I do not have access to Justice Alito’s comments or his references. However, after teaching the case for years, I think that one aspect of Holmes’s decision is commonly overlooked. If you notice the second sentence in the quotation at the beginning of this post, you will see the hook for my argument. To support this reading of the case, I have spent some time analyzing the briefs of counsel. The position that a baseball game was the result of human labor and not production or manufacturing of goods was argued by counsel and accepted by Justice Holmes for deciding that baseball was not within "trade" - the second of the three prongs of a Sherman Act § 1 violation with "contract, combination, or conspiracy" and interstate commerce.

The defendants (the member teams of the two leagues and the three members of the National Commission) were represented by George Wharton Pepper, Benjamin S. Minor, and Samuel M. Clement, Jr. In their brief, the attorneys offered three reasons why organized baseball was "not within the Sherman Act." The presentation of the first of these three reasons begins on page 46. Counsel advanced the following statement - "(a) Personal effort, not related to production, is not a subject of commerce; and the attempt to secure all the skilled service needed, for professional baseball contests is not an attempt to monopolize commerce or any part of it. It is believed that in no decided case has it ever been held that personal effort, considered apart from production, is a subject of commerce." This is the point of Holmes’s opinion that has long been ignored. Notice that in the quotation above, Justice Holmes specifically refers to the position taken by the defendants that personal effort apart from production (e.g. manufacturing) does not constitute commerce. After citing § 6 of the Clayton Act ("That the labor of a human being is not a commodity or article of commerce."), counsel proceeds to discuss a number of cases supporting their basic position.

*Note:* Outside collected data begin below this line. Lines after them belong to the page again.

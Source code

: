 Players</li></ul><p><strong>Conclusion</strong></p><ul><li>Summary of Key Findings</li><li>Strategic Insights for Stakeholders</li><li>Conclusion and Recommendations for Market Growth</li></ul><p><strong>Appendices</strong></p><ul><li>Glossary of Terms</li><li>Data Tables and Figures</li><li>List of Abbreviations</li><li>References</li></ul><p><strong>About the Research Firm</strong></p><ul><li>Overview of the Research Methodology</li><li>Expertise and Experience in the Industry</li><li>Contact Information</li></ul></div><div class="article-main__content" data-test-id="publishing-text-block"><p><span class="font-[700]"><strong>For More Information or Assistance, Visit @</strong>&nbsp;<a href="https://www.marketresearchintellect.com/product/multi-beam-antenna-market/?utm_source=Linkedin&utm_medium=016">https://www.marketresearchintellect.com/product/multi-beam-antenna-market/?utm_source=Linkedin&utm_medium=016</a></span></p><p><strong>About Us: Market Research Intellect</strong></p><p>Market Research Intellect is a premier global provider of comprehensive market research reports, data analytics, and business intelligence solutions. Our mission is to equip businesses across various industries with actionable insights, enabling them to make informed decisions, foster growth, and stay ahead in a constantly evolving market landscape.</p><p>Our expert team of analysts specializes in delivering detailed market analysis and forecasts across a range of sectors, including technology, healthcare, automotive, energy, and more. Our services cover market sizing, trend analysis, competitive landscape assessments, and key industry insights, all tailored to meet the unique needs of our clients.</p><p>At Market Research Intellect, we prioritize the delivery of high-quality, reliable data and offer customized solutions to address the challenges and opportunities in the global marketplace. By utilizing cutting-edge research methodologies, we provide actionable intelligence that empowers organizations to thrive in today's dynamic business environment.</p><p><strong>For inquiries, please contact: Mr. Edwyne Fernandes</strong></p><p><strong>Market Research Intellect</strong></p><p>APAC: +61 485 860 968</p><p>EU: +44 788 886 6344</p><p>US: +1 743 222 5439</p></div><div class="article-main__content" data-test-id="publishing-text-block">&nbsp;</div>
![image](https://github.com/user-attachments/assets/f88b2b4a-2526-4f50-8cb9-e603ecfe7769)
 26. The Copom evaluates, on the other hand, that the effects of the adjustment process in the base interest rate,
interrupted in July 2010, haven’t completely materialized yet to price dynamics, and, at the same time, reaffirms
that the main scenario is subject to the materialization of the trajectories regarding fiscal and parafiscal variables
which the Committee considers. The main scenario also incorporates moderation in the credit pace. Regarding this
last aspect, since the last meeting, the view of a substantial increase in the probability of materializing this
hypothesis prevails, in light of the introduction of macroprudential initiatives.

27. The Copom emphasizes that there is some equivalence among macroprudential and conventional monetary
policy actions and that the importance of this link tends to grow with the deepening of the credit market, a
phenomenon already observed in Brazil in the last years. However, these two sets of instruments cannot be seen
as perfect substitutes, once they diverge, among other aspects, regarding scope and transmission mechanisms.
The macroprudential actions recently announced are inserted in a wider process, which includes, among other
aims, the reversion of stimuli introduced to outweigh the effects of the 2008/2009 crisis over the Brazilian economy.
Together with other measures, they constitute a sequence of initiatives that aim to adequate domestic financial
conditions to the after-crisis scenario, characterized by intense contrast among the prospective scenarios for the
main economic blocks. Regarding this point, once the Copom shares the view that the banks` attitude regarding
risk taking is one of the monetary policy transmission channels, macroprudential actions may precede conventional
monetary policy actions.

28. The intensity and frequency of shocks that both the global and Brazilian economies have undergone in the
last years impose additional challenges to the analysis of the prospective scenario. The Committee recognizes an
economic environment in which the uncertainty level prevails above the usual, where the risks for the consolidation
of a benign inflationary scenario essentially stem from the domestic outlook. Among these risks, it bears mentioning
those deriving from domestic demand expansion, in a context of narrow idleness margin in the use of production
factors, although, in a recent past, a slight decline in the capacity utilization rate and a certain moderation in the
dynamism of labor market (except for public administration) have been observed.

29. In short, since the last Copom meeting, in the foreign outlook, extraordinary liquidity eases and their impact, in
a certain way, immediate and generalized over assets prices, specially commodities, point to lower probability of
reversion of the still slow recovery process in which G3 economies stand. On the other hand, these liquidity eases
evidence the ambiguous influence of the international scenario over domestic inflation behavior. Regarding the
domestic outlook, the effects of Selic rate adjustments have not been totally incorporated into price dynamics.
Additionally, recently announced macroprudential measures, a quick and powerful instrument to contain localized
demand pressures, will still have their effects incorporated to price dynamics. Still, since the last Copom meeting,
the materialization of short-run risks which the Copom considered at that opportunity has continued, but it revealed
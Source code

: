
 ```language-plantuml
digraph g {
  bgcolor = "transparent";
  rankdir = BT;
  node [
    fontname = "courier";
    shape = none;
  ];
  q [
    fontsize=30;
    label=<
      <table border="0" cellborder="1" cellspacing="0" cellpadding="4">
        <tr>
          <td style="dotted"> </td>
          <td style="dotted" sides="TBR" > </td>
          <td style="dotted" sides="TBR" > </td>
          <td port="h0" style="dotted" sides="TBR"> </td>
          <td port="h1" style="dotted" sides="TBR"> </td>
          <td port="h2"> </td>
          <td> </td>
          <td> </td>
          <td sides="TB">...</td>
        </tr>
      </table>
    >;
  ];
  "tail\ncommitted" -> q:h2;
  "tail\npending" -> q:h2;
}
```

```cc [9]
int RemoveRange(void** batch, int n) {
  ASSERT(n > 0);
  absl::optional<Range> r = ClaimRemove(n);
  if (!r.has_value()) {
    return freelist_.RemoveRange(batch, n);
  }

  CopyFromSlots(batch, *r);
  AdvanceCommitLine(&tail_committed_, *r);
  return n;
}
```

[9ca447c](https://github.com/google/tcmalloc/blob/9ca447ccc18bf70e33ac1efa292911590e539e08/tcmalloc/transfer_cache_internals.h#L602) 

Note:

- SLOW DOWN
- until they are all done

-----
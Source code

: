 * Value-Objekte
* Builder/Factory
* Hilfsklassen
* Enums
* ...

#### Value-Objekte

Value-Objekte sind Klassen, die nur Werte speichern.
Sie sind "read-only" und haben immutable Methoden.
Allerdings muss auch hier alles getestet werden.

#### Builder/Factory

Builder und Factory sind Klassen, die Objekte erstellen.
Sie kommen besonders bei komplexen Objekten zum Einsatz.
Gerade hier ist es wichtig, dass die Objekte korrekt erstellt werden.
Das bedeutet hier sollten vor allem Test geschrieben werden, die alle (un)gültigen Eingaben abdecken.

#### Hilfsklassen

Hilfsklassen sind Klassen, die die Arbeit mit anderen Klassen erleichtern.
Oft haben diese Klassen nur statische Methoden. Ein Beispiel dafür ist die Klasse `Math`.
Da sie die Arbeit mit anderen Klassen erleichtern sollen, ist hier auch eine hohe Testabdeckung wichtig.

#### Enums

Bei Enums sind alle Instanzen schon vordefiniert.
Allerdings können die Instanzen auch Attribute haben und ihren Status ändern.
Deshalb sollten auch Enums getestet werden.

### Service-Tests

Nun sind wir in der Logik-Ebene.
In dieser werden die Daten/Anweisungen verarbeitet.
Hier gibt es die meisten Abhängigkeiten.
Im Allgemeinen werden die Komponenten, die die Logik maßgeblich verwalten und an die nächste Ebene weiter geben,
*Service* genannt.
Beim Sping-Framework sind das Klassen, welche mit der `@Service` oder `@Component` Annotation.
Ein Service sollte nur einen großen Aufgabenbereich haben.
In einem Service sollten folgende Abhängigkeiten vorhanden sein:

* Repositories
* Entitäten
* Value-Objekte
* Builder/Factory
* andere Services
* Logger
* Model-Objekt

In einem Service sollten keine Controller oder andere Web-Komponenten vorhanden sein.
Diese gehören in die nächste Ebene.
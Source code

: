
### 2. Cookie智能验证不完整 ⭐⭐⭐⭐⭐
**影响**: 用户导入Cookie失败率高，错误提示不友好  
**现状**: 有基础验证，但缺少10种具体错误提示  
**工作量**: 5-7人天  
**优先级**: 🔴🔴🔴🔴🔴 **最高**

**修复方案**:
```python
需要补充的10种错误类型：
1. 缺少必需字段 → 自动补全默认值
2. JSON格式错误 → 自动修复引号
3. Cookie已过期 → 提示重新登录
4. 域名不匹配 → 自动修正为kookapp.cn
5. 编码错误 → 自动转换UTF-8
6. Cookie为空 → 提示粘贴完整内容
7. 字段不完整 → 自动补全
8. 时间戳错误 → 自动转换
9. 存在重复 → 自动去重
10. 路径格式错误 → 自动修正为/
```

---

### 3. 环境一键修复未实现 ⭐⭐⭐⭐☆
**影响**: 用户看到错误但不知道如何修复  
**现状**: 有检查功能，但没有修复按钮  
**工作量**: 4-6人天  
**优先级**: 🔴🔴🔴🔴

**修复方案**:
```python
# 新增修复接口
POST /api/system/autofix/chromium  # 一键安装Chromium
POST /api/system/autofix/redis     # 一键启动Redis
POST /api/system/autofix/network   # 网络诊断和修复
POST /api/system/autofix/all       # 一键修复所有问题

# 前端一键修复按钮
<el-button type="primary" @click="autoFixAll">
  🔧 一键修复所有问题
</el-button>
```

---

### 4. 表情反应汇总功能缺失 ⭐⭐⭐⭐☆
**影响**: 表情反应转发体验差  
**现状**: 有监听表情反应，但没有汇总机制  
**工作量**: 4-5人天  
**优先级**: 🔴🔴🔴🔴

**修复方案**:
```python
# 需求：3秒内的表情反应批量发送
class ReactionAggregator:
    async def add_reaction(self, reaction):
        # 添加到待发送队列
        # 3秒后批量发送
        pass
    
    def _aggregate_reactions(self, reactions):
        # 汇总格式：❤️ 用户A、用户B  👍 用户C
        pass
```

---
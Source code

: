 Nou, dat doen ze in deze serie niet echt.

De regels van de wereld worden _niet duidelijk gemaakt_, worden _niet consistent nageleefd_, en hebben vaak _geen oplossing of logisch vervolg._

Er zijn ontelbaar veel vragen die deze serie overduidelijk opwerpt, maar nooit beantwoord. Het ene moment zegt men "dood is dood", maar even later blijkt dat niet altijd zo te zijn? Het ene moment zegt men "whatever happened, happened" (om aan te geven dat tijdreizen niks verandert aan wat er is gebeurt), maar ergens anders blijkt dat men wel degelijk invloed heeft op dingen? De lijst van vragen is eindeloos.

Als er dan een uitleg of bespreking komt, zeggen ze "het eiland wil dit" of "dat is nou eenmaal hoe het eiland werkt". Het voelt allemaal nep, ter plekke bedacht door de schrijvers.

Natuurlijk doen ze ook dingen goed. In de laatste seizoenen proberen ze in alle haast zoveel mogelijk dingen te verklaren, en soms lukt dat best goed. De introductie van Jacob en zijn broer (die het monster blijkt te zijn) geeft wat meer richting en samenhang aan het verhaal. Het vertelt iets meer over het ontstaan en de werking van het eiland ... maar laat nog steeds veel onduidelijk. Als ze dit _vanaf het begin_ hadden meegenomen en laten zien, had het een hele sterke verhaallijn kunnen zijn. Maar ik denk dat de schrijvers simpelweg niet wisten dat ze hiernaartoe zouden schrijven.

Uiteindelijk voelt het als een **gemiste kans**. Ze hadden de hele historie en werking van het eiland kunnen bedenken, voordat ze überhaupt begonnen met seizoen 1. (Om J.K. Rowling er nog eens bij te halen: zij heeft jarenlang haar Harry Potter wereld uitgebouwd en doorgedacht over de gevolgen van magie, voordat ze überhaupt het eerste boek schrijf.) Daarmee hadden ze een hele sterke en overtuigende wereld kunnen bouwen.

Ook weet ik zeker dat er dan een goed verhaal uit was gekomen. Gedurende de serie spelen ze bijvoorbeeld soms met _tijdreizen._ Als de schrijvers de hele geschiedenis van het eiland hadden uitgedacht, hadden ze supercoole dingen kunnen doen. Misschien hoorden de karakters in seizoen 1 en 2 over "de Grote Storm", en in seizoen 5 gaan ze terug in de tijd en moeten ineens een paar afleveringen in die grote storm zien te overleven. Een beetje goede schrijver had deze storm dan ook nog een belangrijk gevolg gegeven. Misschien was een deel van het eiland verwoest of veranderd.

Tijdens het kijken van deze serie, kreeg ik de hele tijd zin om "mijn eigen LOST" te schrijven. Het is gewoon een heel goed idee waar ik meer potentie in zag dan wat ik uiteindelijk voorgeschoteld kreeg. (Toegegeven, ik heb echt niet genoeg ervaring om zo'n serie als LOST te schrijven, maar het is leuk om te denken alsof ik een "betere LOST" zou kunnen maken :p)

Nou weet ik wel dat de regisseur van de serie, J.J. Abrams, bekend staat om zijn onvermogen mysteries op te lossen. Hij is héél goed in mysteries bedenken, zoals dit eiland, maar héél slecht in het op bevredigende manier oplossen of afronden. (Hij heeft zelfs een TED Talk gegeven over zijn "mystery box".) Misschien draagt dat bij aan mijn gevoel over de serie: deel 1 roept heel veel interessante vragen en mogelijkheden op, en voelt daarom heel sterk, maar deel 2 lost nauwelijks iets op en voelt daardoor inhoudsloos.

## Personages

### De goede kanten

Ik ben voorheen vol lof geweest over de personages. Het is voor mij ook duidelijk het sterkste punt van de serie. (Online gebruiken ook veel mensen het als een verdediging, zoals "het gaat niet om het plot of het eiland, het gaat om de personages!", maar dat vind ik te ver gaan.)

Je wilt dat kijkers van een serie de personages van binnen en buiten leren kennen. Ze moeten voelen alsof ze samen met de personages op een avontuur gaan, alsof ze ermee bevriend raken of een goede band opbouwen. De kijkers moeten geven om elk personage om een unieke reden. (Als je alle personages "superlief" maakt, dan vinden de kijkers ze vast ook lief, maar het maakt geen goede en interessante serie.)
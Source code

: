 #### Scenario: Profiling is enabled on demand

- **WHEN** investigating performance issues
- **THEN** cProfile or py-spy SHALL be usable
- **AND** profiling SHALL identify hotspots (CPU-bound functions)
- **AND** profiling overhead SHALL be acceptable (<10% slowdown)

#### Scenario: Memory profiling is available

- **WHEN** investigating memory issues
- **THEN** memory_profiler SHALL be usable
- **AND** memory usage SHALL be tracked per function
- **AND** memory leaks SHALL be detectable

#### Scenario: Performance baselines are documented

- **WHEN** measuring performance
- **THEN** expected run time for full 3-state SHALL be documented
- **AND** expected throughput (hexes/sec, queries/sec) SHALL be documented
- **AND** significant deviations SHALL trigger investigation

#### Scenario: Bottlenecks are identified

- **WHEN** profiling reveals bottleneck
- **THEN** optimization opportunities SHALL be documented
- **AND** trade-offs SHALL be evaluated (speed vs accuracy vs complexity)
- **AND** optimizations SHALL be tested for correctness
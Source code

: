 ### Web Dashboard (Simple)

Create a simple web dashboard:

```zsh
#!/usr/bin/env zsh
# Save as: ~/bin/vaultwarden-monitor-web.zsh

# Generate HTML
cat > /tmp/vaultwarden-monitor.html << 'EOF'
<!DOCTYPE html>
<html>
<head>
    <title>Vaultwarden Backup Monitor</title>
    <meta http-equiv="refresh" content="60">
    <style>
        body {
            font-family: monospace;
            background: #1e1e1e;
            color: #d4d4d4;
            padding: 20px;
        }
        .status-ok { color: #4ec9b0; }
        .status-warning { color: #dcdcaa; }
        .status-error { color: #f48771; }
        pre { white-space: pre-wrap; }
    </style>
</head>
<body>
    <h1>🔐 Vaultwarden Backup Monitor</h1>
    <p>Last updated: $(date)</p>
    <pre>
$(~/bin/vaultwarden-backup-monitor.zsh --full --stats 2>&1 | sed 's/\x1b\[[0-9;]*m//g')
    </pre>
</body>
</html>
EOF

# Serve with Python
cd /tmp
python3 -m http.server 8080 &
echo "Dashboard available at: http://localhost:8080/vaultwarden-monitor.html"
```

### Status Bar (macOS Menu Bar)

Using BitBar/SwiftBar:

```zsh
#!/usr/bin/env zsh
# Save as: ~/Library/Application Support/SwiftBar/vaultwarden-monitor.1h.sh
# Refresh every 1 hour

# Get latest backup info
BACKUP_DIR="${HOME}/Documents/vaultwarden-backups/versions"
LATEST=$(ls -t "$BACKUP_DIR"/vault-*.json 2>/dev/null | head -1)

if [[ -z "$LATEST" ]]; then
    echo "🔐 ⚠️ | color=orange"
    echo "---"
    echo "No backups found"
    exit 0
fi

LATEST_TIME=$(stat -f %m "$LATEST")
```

The first cited case, Paul v. Virginia, 75 U.S. 168 (1868) involved the sales of contracts for fire insurance, and counsel followed that with a reference to Hooper v. California, 155 U.S. 648 (1894) that marine insurance sales could not be distinguished from fire insurance sales. Hooper was one of the two cases cited by Holmes in the opinion, and it would be overruled by the Court in 1944 by United States v. South Eastern Underwriters Ass’n., 322 U.S. 533 (1944). Counsel proceeded to distinguish Paul and Hooper from one involving correspondence school instruction, International Textbook Co. v. Pigg, 217 U.S. 91 (1909). Unlike a baseball game played locally between two teams, the main point of the transaction in Pigg was the shipment of educational materials from Pennsylvania to students in various states.

Counsel turned next to a discussion of Metropolitan Opera Co. v. Hammerstein, 147 N.Y.S. 532 (1914):

The production of opera or other theatrical exhibition before an audience in exchange for the price of tickets involves none of the elements of trade or commerce as commonly understood. There is no dealing with an article of trade or commerce nor any use made of the instrumentalities of commerce. The holder of the ticket pays a certain price as a consideration for the privilege of experiencing the gratification of an artistic sense."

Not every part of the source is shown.